The data START

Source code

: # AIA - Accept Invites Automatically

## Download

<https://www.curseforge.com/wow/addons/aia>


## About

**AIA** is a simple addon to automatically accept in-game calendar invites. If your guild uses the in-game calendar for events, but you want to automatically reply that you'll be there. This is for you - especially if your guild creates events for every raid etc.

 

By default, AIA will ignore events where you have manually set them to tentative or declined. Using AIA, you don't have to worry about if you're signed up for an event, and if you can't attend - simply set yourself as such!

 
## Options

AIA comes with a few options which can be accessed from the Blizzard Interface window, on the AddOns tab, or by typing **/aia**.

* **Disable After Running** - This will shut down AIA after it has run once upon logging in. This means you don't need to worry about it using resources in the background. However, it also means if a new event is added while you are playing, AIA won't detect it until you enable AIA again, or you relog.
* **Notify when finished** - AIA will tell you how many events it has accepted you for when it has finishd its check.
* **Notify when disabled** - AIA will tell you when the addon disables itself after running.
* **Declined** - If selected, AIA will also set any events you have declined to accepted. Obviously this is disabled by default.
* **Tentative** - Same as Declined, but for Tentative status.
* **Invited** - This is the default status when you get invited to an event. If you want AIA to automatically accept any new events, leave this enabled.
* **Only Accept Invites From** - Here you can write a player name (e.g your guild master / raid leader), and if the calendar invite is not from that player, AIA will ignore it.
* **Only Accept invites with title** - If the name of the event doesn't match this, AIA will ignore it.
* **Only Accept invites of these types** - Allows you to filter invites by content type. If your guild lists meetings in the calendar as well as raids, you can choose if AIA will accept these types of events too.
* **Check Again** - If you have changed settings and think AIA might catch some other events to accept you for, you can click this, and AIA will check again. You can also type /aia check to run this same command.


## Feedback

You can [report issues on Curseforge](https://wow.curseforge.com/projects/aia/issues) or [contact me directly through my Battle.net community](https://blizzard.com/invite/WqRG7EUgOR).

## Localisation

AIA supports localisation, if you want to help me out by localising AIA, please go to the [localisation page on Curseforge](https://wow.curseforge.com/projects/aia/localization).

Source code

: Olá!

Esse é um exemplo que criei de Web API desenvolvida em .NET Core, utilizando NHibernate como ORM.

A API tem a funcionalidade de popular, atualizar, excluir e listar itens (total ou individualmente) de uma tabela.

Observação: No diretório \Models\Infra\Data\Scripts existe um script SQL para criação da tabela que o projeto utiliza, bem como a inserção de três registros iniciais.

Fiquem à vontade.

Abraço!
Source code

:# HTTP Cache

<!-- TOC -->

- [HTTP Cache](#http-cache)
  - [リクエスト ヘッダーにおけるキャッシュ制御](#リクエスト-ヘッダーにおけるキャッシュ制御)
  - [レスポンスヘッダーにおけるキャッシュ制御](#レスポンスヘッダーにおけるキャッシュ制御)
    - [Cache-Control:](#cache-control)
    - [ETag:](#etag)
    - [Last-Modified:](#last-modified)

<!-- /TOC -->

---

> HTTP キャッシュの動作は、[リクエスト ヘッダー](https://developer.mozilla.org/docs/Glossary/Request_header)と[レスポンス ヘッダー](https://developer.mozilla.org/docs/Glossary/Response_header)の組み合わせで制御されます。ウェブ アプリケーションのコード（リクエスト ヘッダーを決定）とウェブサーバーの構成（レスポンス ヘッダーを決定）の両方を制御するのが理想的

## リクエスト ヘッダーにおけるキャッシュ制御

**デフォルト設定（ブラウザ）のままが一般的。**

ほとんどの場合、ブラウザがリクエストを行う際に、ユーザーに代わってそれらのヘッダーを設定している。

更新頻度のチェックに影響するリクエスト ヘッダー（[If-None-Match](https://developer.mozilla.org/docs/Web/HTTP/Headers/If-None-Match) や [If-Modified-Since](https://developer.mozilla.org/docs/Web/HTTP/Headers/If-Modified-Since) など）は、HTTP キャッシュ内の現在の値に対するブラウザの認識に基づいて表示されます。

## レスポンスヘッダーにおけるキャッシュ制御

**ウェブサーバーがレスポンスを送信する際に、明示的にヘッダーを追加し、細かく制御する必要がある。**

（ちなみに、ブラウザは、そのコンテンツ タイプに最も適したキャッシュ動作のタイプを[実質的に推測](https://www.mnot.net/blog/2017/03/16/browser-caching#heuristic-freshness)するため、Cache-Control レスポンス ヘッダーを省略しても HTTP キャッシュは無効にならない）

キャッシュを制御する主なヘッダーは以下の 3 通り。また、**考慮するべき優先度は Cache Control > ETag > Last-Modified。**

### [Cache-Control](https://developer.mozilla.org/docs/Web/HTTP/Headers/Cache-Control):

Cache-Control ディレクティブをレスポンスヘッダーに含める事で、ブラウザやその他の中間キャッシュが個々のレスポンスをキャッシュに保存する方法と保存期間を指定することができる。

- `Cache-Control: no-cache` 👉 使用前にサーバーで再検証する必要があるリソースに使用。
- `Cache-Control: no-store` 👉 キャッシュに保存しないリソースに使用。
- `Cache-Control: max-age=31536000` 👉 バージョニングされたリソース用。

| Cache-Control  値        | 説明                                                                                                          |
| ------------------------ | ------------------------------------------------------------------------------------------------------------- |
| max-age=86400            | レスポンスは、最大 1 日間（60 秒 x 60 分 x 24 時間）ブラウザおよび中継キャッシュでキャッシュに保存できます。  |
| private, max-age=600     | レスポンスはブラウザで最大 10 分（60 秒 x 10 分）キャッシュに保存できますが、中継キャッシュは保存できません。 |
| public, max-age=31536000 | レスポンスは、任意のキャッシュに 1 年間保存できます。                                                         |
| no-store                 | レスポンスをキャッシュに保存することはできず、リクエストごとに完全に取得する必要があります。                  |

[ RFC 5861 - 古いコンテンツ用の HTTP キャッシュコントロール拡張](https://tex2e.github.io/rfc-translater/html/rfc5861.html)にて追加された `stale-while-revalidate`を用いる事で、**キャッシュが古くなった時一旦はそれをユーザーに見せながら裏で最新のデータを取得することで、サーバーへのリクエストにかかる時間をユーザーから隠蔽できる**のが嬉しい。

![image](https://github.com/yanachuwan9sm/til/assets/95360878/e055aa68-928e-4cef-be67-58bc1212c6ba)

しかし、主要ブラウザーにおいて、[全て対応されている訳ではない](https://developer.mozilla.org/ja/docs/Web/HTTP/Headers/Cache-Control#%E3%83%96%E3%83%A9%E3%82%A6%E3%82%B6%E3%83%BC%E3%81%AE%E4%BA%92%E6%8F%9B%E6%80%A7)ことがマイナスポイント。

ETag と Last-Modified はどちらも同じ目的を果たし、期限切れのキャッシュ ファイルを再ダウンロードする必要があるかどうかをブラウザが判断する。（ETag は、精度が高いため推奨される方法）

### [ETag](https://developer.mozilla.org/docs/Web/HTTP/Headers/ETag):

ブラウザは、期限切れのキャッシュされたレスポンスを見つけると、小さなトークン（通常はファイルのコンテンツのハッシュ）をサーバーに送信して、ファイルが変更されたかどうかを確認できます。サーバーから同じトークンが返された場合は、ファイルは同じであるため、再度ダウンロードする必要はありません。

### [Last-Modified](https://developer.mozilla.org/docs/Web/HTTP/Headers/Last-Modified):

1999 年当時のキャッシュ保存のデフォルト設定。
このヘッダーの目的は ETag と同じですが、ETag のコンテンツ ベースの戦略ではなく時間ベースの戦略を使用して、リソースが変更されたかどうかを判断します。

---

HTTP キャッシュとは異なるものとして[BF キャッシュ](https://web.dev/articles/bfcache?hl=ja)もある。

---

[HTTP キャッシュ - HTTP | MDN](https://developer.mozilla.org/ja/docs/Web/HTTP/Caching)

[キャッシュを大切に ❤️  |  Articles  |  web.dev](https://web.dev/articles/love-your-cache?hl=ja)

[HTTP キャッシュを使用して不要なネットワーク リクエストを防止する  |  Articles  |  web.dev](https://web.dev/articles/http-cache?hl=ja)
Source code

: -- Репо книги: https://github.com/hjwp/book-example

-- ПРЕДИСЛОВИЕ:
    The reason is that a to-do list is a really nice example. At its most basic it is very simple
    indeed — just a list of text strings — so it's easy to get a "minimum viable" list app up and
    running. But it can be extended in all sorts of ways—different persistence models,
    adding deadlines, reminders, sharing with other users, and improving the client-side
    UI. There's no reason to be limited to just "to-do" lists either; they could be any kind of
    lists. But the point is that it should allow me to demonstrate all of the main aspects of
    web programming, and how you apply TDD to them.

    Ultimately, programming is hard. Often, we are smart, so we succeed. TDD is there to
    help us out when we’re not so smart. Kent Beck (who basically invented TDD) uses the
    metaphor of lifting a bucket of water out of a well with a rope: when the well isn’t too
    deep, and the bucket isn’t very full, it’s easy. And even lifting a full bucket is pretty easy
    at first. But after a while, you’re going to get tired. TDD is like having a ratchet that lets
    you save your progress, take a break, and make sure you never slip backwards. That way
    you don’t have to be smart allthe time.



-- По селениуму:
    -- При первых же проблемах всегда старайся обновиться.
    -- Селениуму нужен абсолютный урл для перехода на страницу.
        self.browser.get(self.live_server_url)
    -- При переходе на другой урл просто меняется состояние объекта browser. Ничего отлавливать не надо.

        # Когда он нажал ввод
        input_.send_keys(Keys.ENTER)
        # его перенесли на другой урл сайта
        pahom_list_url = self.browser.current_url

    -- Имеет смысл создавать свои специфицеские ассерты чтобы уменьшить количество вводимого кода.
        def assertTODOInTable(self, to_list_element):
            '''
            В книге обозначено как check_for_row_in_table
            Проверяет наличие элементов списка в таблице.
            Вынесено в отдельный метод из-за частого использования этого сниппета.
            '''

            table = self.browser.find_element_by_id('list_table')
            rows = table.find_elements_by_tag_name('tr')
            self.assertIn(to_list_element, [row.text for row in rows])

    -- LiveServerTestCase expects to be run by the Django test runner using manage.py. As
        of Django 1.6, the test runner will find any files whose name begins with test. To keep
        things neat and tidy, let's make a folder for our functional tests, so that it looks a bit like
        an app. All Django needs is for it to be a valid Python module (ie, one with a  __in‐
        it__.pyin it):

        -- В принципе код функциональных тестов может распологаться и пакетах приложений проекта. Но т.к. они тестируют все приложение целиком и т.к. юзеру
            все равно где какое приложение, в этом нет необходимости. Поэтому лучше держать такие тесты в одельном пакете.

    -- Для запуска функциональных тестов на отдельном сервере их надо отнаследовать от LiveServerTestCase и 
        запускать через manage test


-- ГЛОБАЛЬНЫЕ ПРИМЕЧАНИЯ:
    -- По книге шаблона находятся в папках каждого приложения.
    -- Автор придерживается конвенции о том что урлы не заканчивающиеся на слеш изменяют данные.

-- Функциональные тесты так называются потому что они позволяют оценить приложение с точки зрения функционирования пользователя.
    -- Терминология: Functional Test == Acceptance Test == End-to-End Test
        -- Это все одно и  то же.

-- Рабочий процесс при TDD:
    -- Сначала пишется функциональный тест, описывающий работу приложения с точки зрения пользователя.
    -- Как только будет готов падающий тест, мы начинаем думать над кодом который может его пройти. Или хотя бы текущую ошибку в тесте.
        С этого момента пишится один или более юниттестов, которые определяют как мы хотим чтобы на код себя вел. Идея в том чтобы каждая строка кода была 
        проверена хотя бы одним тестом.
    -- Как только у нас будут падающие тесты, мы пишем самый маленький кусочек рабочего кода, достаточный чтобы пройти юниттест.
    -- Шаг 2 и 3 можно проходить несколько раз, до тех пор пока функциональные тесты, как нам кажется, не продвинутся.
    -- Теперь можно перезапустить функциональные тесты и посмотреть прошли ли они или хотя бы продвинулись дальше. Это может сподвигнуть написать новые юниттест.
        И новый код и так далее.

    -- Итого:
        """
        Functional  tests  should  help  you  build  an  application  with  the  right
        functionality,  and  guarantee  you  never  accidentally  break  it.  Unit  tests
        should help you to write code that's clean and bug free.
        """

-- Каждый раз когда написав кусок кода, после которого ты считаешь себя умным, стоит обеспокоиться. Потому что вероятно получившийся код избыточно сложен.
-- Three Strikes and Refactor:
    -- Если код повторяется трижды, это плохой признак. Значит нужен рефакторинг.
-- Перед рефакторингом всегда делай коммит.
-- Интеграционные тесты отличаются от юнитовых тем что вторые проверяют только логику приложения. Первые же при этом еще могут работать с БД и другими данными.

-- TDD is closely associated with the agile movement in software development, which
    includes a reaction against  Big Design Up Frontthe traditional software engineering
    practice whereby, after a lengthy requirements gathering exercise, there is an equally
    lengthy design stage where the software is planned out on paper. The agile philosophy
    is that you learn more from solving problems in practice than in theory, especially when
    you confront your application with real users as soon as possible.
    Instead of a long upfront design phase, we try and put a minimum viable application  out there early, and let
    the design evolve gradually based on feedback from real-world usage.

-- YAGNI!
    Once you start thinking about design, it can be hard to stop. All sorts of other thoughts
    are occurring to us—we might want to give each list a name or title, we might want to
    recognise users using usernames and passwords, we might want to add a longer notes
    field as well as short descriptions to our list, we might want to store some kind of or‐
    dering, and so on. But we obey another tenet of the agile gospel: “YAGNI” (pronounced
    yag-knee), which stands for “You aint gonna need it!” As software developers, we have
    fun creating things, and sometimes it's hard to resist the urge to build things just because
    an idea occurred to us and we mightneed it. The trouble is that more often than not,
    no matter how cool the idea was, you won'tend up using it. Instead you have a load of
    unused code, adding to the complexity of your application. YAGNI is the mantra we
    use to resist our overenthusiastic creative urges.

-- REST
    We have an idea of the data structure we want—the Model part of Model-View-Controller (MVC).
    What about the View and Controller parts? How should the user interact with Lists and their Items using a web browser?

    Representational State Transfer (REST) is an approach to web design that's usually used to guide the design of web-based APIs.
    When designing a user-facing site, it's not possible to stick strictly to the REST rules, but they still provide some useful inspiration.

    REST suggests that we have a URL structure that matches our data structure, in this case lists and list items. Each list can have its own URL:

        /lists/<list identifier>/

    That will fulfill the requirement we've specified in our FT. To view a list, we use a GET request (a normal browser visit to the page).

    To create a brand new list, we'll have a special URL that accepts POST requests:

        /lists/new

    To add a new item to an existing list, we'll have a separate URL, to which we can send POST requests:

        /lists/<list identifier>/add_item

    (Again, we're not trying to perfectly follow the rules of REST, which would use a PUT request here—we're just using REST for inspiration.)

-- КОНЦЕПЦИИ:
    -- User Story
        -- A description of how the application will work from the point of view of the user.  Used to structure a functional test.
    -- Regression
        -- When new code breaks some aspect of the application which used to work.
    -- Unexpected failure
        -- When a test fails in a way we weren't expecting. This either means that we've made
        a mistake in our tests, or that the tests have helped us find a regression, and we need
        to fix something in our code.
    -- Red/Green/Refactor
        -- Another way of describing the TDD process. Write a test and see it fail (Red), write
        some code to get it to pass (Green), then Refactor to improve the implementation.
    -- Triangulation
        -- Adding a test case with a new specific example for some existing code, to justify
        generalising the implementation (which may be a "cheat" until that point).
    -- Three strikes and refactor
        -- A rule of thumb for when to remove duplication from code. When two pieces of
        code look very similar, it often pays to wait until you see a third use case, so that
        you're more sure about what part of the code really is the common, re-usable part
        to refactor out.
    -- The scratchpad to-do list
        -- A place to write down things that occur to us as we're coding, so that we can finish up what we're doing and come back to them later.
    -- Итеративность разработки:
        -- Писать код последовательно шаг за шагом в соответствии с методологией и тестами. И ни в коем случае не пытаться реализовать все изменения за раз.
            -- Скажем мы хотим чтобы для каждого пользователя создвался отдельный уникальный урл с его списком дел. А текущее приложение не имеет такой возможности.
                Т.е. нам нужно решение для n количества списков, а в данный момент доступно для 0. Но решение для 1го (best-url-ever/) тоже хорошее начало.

The data END

* What you are asked to do:
From the listing above, the lines starting with the one that has "finishd its check." and running through the one that has "itself after running." should be copied exactly, ends included.

* Answer section:
* **Notify when finished** - AIA will tell you how many events it has accepted you for when it has finishd its check.
* **Notify when disabled** - AIA will tell you when the addon disables itself after running.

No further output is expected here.